Manavgat’ın ışığı
Öncelikle dün idrak ettiğimiz 19 Mayıs Gençlik ve Spor Bayramımız kutlu olsun diyerek başlayalım.
Geçen hafta sonu Antalya’nın Manavgat ilçesinde bu sene 12. Defa düzenlenen yağlı güreş organizasyonu ile sezonu açtık. Bismillah dedik. Allah; güreşçilerimize derman versin biz güreş severlere de geçen seneden daha çekişmeli ve güzel kapışmalar izlemeyi nasip etsin.
Manavgat bu sene CV Enerji Yağlı Güreş Ligi’nin de ilk haftası olması münasebetiyle oldukça önemliydi. Geleneksel Güreşler Federasyonu bu sene 3. Kez düzenliyor bu ligi. İlk seneki acemilikler geçen sene nispeten giderilerek (ata sporumuzun bileşenlerinin görüş ve düşüncelerini de göz önüne alarak) her güreş takviminde daha iyiye doğru bir seyir söz konusu bunu konuya birazcık aşina olan hepimiz görmekteyiz.
Manavgat’ın kendisi de eski grekocu belediye başkanı elinden geldiğince Yörük kültürünün de önemli bir cüzü olan güreşlere destek olmaya çalışıyor yıllardır. Elbette öncelik minderde olmalı, minder güreşi bizim temel dinamiğimiz fakat geleneksel güreşler de yeni nesillere güreş sporunu sevdirmek için bir imkan sunuyor. Başkan da bunun farkında. Spor Bakanlığı ve Çevre Bakanlığı ile güreş çayırının devri konusundaki bürokratik tıkanıklıkları aştığında yapılacak yatırımlar daha yerini bulacak ve bundan hem Manavgat hem de Türk sporu, hem de yağlı güreş camiası faydalanacak. Tam anlamıyla win-win/kazan-kazan durumu yani.

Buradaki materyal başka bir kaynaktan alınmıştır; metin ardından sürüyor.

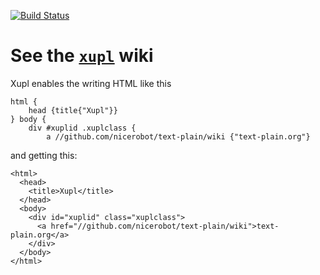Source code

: [![Build Status](https://buildhive.cloudbees.com/job/nicerobot/job/xupl/badge/icon)](https://buildhive.cloudbees.com/job/nicerobot/job/xupl/)

# See the [`xupl`](https://github.com/nicerobot/xupl/wiki) wiki

Xupl enables the writing HTML like this

    html {
    	head {title{"Xupl"}}
    } body {
    	div #xuplid .xuplclass {
    		a //github.com/nicerobot/text-plain/wiki {"text-plain.org"}

and getting this:

    <html>
      <head>
        <title>Xupl</title>
      </head>
      <body>
        <div id="xuplid" class="xuplclass">
          <a href="//github.com/nicerobot/text-plain/wiki">text-plain.org</a>
        </div>
      </body>
    </html>


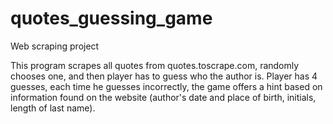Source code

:# quotes_guessing_game
Web scraping project 

This program scrapes all quotes from quotes.toscrape.com, randomly chooses one, and then player has to guess who the author is. Player has 4 guesses, each time he guesses incorrectly, the game offers a hint based on information found on the website (author's date and place of birth, initials, length of last name).
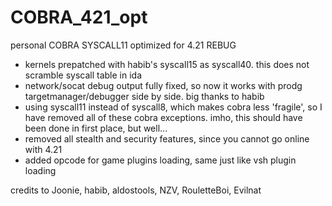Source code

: # COBRA_421_opt
personal COBRA SYSCALL11 optimized for 4.21 REBUG

- kernels prepatched with habib's syscall15 as syscall40. this does not scramble syscall table in ida
- network/socat debug output fully fixed, so now it works with prodg targetmanager/debugger side by side. big thanks to habib
- using syscall11 instead of syscall8, which makes cobra less 'fragile', so I have removed all of these cobra exceptions.
imho, this should have been done in first place, but well...
- removed all stealth and security features, since you cannot go online with 4.21
- added opcode for game plugins loading, same just like vsh plugin loading

credits to Joonie, habib, aldostools, NZV, RouletteBoi, Evilnat
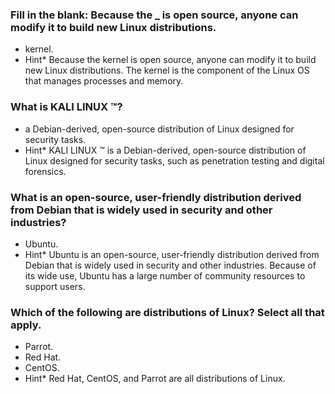 ### Fill in the blank: Because the **\_** is open source, anyone can modify it to build new Linux distributions.

- kernel.
- Hint\* Because the kernel is open source, anyone can modify it to build new Linux distributions. The kernel is the component of the Linux OS that manages processes and memory.

### What is KALI LINUX ™?

- a Debian-derived, open-source distribution of Linux designed for security tasks.
- Hint\* KALI LINUX ™ is a Debian-derived, open-source distribution of Linux designed for security tasks, such as penetration testing and digital forensics.

### What is an open-source, user-friendly distribution derived from Debian that is widely used in security and other industries?

- Ubuntu.
- Hint\* Ubuntu is an open-source, user-friendly distribution derived from Debian that is widely used in security and other industries. Because of its wide use, Ubuntu has a large number of community resources to support users.

### Which of the following are distributions of Linux? Select all that apply.

- Parrot.
- Red Hat.
- CentOS.
- Hint\* Red Hat, CentOS, and Parrot are all distributions of Linux.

Güreşler sırasında elbette gün içinde öğle ve ikindi namazları için ezan okunduğunda pehlivanlar güreşe ara veriyorlar. Bu Anadolu insanının içinde bulunan Anadolu irfanının bir gereği. Tarlada, bahçede, bağda ne iş yapıyor olurlarsa da insanlar ezan okunduğunda ara verir bülbül sesli müezzinlerin okuduğu ezanları dinleyerek iman tazelerler. Bu yıllardır bizim genetiğimizde ve geleneğimizde olan bir şey maçı TRT’de yorumlayan kardeşimizin güreşe devam edilmesi tezi bu bakımdan anlamsız ve gereksiz bir çıkıştı. Şu andaki uygulama en içimize sineni ve yeni element icat etmenin gereği de yok.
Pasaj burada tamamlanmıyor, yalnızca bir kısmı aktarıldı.